Dual-RAG-IF finds RNA sequences with the minimal mutations that fold onto a (closely related) target 2D fold described as a dual graph. In dual graphs, double-stranded stems are represented as vertices, and single-stranded loops are edges. For information on RAG (RNA-As-Graphs) using a tree and dual graphs, see our website RNA-As-Graph and also papers whose pdf files are downloadable from our publication page Publications: Gan et al 2003 and other more recent papers on dual graphs. This algorithm in RAG-IF is based on the 2020 initial RAG-IF program Jain et al., J Struct. Biol., 2020, which uses a genetic algorithm to mutate an initial sequence, twist its 2D folding at each step, and thereby achieve collectively a large number of sequences, which fold onto the desired fold. All such sequences are then sorted by increasing number of mutations. See details in Jain et al 2020. We have successfully applied Dual-RAG-IF to find structure-alternating mutations for the SARS-CoV-2 frameshifting element Schlick et al., Biophys. J., 2021; Schlick et al., JACS, 2021. See also commentary in Biophis. J. 2021.
Dual-RAG-IF has three steps: (1) Identify mutation regions, which can be done manually or automatically. For manual design, the input file needs to contain a target 2D structure (in dot-bracket format) compatible with the target dual graph, and a sequence specifying the mutation regions by writing the residues as 'N'. For automatic design, only the target dual graph is needed. (2) Produce candidate sequences with mutations using a genetic algorithm (GA). In each step, we test the output fold by applying two 2D folding programs that can handle pseudoknots. (3) Optimize the candidate sequences by sorting and retaining only minimal or essential mutations.
RNA 2D folding prediction (command-line version):
RNA 2D structure format conversion:
Dual-RAG-IF can be run with:
python dualRAGIF.py originalRNA.ct designMethod target [templateSeq=?.out k=?]
Input:
- originalRNA.ct: the original sequence's 2D structure in ct format
- designMethod: 1 for automatic design, or 2 for manual design
- target: a dual graph ID (see our tree and dual graph libraries ordered by graph IDs in Dual Graphs Database for automatic design, or a two-line design file containing a target 2D structure (in dot-bracket format) and a sequence with mutation regions in 'N'
- templateSeq [optional]: a template sequence
- k [optional]: folding prediction program (1 for PKNOTS, 2 for NUPACK, 3 for IPknot)

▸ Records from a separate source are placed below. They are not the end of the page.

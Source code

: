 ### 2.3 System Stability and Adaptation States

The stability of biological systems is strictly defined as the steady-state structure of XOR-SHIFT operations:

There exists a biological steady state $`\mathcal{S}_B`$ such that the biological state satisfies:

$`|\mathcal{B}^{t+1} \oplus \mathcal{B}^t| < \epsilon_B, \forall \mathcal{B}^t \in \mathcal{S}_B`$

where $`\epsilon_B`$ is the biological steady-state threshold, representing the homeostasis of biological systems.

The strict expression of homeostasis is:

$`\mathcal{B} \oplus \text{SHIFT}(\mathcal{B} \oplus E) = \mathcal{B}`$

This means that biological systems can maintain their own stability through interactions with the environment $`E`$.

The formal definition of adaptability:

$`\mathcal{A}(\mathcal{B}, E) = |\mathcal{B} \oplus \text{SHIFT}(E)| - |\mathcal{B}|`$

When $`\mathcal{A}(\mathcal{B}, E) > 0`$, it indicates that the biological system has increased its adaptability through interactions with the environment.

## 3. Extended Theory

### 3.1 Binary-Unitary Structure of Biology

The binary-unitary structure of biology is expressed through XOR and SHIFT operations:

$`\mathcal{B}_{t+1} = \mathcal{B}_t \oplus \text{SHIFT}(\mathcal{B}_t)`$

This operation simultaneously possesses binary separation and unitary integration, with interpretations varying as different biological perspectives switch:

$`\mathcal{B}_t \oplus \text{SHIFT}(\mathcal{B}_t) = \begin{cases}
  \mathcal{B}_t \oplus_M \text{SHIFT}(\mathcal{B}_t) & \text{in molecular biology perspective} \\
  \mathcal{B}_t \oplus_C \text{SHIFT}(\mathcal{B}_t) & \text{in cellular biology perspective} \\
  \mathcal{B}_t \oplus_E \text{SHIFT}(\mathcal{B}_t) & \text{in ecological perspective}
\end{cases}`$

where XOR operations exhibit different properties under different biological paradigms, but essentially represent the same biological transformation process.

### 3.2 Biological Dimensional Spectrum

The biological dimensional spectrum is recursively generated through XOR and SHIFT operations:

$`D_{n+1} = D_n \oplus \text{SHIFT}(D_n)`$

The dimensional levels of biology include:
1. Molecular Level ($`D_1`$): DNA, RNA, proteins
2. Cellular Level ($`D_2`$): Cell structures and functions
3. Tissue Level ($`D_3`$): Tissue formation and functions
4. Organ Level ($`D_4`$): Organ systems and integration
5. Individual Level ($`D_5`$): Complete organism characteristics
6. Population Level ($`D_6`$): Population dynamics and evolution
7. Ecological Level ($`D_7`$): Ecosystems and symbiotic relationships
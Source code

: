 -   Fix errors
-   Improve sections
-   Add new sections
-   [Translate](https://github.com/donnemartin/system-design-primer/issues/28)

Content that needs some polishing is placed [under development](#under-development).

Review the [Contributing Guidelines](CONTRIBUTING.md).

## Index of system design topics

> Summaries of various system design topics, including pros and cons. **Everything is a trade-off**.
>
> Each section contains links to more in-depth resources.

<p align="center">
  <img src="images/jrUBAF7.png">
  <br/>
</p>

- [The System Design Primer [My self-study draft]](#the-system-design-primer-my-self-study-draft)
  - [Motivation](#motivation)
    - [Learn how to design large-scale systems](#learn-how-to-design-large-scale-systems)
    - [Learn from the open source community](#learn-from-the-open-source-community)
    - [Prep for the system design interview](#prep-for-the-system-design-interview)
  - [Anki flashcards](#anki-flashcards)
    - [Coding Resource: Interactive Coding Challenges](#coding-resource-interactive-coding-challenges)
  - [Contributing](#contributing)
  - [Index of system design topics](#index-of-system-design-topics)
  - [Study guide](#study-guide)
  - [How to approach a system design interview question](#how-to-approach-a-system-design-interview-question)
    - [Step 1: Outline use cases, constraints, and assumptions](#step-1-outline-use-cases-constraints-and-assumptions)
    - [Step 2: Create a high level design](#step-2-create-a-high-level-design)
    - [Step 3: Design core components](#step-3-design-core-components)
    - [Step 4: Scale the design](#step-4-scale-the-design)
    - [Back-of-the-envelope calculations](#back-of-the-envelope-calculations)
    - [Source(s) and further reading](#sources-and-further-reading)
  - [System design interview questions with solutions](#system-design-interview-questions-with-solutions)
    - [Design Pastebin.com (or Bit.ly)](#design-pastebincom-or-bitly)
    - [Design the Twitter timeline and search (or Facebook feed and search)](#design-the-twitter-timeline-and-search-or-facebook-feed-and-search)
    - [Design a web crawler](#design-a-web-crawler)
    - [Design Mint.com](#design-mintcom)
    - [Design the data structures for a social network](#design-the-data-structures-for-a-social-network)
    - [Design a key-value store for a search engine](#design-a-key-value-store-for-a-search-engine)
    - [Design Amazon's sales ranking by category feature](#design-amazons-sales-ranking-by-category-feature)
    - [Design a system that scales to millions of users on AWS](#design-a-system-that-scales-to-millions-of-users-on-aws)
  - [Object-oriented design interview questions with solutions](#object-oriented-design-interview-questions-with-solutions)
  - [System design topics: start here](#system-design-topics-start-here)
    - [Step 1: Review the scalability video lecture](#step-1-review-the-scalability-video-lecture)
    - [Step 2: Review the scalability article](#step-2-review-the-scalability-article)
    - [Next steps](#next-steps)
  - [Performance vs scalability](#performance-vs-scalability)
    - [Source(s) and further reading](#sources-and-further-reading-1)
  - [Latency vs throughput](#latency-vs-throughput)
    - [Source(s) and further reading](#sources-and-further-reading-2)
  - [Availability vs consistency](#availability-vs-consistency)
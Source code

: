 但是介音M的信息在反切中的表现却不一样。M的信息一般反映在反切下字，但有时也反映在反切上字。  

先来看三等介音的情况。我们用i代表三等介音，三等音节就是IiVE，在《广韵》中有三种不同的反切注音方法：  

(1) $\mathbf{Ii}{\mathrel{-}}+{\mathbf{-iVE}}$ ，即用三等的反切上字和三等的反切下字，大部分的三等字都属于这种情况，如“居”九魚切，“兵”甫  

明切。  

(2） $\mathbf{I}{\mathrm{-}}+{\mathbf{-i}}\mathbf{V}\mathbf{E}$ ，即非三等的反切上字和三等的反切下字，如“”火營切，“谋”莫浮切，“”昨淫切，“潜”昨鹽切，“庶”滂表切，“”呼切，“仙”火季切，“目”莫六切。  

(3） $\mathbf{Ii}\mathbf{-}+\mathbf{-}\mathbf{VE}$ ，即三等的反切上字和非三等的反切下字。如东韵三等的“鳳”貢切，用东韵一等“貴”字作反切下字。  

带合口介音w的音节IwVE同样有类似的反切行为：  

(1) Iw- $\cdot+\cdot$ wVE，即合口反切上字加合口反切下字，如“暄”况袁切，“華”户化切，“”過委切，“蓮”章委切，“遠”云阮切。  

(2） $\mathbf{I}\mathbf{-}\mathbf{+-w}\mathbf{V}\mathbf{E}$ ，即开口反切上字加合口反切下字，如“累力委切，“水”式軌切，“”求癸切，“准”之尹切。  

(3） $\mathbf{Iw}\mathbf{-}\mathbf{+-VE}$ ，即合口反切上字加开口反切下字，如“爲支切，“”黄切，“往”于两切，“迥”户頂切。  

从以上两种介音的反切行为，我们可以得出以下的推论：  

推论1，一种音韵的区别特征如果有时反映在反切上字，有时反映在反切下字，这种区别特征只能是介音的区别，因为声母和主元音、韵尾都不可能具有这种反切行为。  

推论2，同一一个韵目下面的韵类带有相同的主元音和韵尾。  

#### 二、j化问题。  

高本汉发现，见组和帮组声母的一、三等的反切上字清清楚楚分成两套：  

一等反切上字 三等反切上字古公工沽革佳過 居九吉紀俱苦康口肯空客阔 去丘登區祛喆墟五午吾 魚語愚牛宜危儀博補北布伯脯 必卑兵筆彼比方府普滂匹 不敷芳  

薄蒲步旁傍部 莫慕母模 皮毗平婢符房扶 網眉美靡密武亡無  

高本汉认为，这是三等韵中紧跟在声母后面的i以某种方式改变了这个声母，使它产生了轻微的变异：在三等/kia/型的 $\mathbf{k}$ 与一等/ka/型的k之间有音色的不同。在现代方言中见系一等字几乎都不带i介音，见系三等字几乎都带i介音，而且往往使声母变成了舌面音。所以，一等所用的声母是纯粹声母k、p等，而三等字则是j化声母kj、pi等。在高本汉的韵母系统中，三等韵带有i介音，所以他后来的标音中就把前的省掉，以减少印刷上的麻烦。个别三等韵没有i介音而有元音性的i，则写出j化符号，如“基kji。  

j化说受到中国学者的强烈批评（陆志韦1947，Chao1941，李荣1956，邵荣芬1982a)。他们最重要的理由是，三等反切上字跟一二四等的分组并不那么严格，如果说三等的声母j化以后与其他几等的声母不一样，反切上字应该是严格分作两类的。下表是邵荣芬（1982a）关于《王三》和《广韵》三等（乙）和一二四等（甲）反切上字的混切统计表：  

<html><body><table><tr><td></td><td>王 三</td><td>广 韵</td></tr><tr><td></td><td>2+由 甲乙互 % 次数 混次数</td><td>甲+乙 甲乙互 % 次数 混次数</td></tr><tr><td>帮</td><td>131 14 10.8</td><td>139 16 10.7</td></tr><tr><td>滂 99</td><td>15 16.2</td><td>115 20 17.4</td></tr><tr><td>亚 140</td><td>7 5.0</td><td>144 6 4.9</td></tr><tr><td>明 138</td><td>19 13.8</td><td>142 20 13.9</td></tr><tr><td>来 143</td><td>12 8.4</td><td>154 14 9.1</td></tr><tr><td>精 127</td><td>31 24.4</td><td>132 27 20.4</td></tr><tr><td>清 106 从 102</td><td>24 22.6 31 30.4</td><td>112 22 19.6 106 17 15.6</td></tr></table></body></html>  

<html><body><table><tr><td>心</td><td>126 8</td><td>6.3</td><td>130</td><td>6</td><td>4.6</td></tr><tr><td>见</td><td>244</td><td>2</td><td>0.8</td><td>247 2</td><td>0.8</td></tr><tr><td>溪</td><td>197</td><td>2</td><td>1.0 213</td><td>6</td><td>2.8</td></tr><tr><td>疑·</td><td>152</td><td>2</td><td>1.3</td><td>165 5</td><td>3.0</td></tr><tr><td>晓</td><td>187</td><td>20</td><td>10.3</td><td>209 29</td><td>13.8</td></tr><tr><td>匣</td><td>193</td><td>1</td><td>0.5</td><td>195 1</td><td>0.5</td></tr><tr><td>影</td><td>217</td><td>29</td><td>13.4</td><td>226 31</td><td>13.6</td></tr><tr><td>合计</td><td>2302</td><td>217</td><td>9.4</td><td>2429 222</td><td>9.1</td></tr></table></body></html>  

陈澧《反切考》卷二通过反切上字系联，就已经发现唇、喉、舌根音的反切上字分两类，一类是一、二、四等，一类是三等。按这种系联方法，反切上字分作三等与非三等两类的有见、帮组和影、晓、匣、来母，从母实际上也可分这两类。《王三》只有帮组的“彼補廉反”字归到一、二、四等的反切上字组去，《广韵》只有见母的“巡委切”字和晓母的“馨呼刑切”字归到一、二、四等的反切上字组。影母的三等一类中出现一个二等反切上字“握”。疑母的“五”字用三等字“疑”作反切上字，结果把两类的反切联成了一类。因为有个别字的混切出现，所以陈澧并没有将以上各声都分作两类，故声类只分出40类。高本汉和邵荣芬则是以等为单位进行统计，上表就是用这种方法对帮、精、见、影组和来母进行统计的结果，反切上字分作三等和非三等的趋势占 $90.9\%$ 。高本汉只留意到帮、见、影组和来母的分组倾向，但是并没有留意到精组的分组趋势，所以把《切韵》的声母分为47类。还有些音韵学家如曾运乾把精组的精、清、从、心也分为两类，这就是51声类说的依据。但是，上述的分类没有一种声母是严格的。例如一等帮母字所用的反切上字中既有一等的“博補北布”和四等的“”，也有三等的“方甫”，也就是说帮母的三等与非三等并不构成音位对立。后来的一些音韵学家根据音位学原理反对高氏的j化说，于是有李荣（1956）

Output: [graphID]min_mut: the final optimized mutation file
The expected run time is 2-12 hours, for sequences of size about 80 nt.
Two sample runs are provided for the 77nt SARS-CoV-2 frameshifting element in ./Example/, one using automatic design for 3_3 target dual graph with command:
python dualRAGIF.py 77nt_FSE.ct 1 3_3 tmpf=tmpf.out k=3
and the other using manual design for 3_5 target dual graph with command:
python dualRAGIF.py 77nt_FSE.ct 2 3_5inpf tmpf=tmpf.out k=3
Since dual graph 3_3 corresponds to two different RNA motifs, two result files are generated: 3_3_1min_mut, 3_3_2min_mut. To read the results, each line writes a possible mutation combination, for example: [70G-U] means mutating residue 70G to U. For target 3_5 dual graph, only one result file 3_5min_mut. The 3_5 mutant results are published in Figure 2 in Schlick et al. Biophys J. 2021 
Gan H.H., Pasquali S., Schlick T. Exploring the repertoire of RNA secondary motifs using graph theory; implications for RNA design. Nucleic Acids Res. 2003;31:2926–2943.
Jain S., Tao Y., Schlick T. Inverse folding with RNA-As-Graphs produces a large pool of candidate sequences with target topologies. J. Struct. Biol. 2020;209:107438.
Schlick, T., Zhu, Q., Jain, S. Yan, S. Structure-altering mutations of the SARS-CoV-2 frameshifting RNA element. Biophys. J. 2021; 120, 1040–1053.
Schlick, T. et al. To knot or not to knot: Multiple conformations of the SARS-CoV-2 frameshifting RNA element. J. Amer. Chem. Soc. 2021; 143, 11404–11422.
Chen, S. Graph, pseudoknot, and SARS-CoV-2 genomic RNA: A biophysical synthesis. Biophys. J., 2021; 120(6), 980–982.